Bautch understands he has his work cut out for him.

“The time was right for me to get back in,” said Bautch who is a Seminar Teacher with the Freshmen Academy in the District. “I’ve tried to make coaching decisions prioritizing my family. That’s why I haven’t coached straight through the past 20 years. I’ve sort of picked and choosed. The way I approach this job, I have to be all-in and with my son now 9 he can benefit from what dad does, which is coach.

“I don’t know how we handle where the program is, but I will tell you I have always had a real sense of pride in the history of this team,” Bautch said. “When I was head coach the first time that was always first in my thoughts. I wanted to uphold the proud tradition of this program.”

He said he’s optimistic because of the coaching staff he plans on putting in place. While he can’t name names yet, he said the hires will be former Knights he has strong ties to.

“One of the things I’m most excited about is the staff I’m putting together,” he said. “I’ll call them the Knights-men. They’re going to be former Purple Knights who played for me at a high level and had success on and off the court. They are gentlemen with very high character who will be part of bringing my message to the kids.

“These guys are in, but they aren’t officially in, so I’ll have to hold off naming them for now. Believe me they will be coaches who the kids can look up to and aspire to be.”

It took Bautch only one season to revamp the Knights his first go-around. By his second season, despite having talented starter Lamarr Farr transfer to Turner, Bautch and 6-foot-8 Menelik Barbary led Beloit to a 9-7 mark in the Big Eight and 13-9 overall. Farr helped Turner go 22-2, sharing All-Are Player of the Year honors with Barbary.

Under Bautch, the Knights displayed a new-found tenacity on defense and he matched his offensive philosophy with his available talent.
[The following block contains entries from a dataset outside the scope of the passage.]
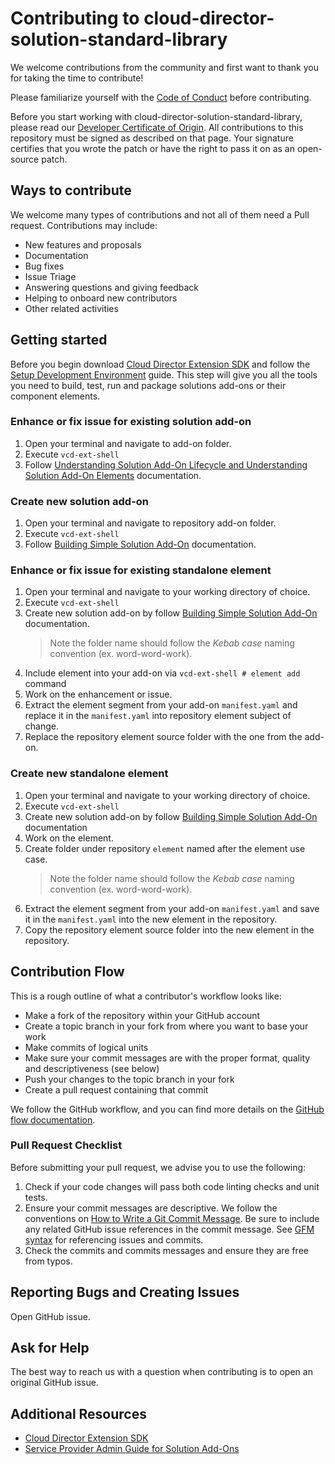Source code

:# Contributing to cloud-director-solution-standard-library

We welcome contributions from the community and first want to thank you for taking the time to contribute!

Please familiarize yourself with the [Code of Conduct](https://github.com/vmware/.github/blob/main/CODE_OF_CONDUCT.md) before contributing.

Before you start working with cloud-director-solution-standard-library, please read our [Developer Certificate of Origin](https://cla.vmware.com/dco). All contributions to this repository must be signed as described on that page. Your signature certifies that you wrote the patch or have the right to pass it on as an open-source patch.

## Ways to contribute

We welcome many types of contributions and not all of them need a Pull request. Contributions may include:

* New features and proposals
* Documentation
* Bug fixes
* Issue Triage
* Answering questions and giving feedback
* Helping to onboard new contributors
* Other related activities

## Getting started

Before you begin download [Cloud Director Extension SDK](https://developer.vmware.com/web/sdk/1.0.0/cloud-director-extension) and follow the [Setup Development Environment](https://developer.vmware.com/web/sdk/1.0.0/cloud-director-extension) guide. This step will give you all the tools you need to build, test, run and package solutions add-ons or their component elements.

### Enhance or fix issue for existing solution add-on
1. Open your terminal and navigate to add-on folder.
2. Execute `vcd-ext-shell`
3. Follow [Understanding Solution Add-On Lifecycle and Understanding Solution Add-On Elements](https://developer.vmware.com/web/sdk/1.0.0/cloud-director-extension) documentation.

### Create new solution add-on
1. Open your terminal and navigate to repository add-on folder.
2. Execute `vcd-ext-shell`
3. Follow [Building Simple Solution Add-On](https://developer.vmware.com/web/sdk/1.0.0/cloud-director-extension) documentation.


### Enhance or fix issue for existing standalone element
1. Open your terminal and navigate to your working directory of choice.
2. Execute `vcd-ext-shell`
3. Create new solution add-on by follow [Building Simple Solution Add-On](https://developer.vmware.com/web/sdk/1.0.0/cloud-director-extension) documentation.
   > Note the folder name should follow the *Kebab case* naming convention (ex. word-word-work).
4. Include element into your add-on via `vcd-ext-shell # element add` command
5. Work on the enhancement or issue.
6. Extract the element segment from your add-on `manifest.yaml` and replace it in the `manifest.yaml` into repository element subject of change.
7. Replace the repository element source folder with the one from the add-on.


### Create new standalone element
1. Open your terminal and navigate to your working directory of choice.
2. Execute `vcd-ext-shell`
3. Create new solution add-on by follow [Building Simple Solution Add-On](https://developer.vmware.com/web/sdk/1.0.0/cloud-director-extension) documentation
4. Work on the element.
5. Create folder under repository `element` named after the element use case.
   > Note the folder name should follow the *Kebab case* naming convention (ex. word-word-work).
6. Extract the element segment from your add-on `manifest.yaml` and save it in the `manifest.yaml` into the new element in the repository.
7. Copy the repository element source folder into the new element in the repository.

## Contribution Flow

This is a rough outline of what a contributor's workflow looks like:

* Make a fork of the repository within your GitHub account
* Create a topic branch in your fork from where you want to base your work
* Make commits of logical units
* Make sure your commit messages are with the proper format, quality and descriptiveness (see below)
* Push your changes to the topic branch in your fork
* Create a pull request containing that commit

We follow the GitHub workflow, and you can find more details on the [GitHub flow documentation](https://docs.github.com/en/get-started/quickstart/github-flow).

### Pull Request Checklist

Before submitting your pull request, we advise you to use the following:

1. Check if your code changes will pass both code linting checks and unit tests.
2. Ensure your commit messages are descriptive. We follow the conventions on [How to Write a Git Commit Message](http://chris.beams.io/posts/git-commit/). Be sure to include any related GitHub issue references in the commit message. See [GFM syntax](https://guides.github.com/features/mastering-markdown/#GitHub-flavored-markdown) for referencing issues and commits.
3. Check the commits and commits messages and ensure they are free from typos.

## Reporting Bugs and Creating Issues

Open GitHub issue.

## Ask for Help

The best way to reach us with a question when contributing is to open an original GitHub issue.

## Additional Resources

* [Cloud Director Extension SDK](https://developer.vmware.com/web/sdk/1.0.0/cloud-director-extension)
* [Service Provider Admin Guide for Solution Add-Ons](https://gitlab.eng.vmware.com/cloud-director-solutions/care-package-go-poc/-/tree/topic/tsimchev/STAR-6754/docs2#:~:text=Read%20the%20Service%20Provider%20Admin%20Guide%20for%20Solution%20Add%2DOns)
Beloit came back with a young squad in 2002-03 and went 16-7, winning a regional title with Bautch earning his first Coach of the Year award. Junior Kyle Weaver was the biggest piece of that puzzle, but the Knights also had two talented sophomores (Elliot Ruff and Collin Tubbs) to add to an athletic freshman (Anthony Green) and steady seniors Jamir Crowley and Harvey Fleming.

Weaver’s senior year was Bautch’s best team, going 20-5 with three of those losses to Big Eight champion and state runnerup Madison Memorial. The third stung the most. Beloit fell to the Spartans in a WIAA state quarterfinal, 59-55, in overtime. Weaver, who had missed five games due to ankle and back injuries still wasn’t 100 percent. He still had 14 points and 11 rebounds in the game and earned All-State honors.

Green, who had 22 points in the quarterfinal, joined Weaver on the All-Area First Team. Jermaine Lofton landed on the Second Team and Jon Henning earned Honorable Mention.

While Weaver went on to star at Washington State, the Knights tried to pick up where they left off. Bautch’s quickly rebuilt team, led by All-Area First Teamers Green and Marquel Hoskins, won 17 games and returned to the state tournament as Parker Sectional champions. Beloit started just 3-4, but won 11-of-13 down the stretch before losing a 48-47 heartbreaker to Milwaukee Pius in a state quarterfinal.

The Knights appeared to be poised for another big year. But All-State candidate Green left the program to attend a college prep school in California and two others also transferred. The biggest loss, however, the head coach. Bautch resigned when he learned his father had leukemia and was in need of his help.

Beloit still finished 12-9 under interim coach Mike Duenser and a year later Bryant was hired and more success soon followed over the next decade. The past three years, though, have produced a 13-55 mark and a lot of questions Bautch hopes to have the answers for.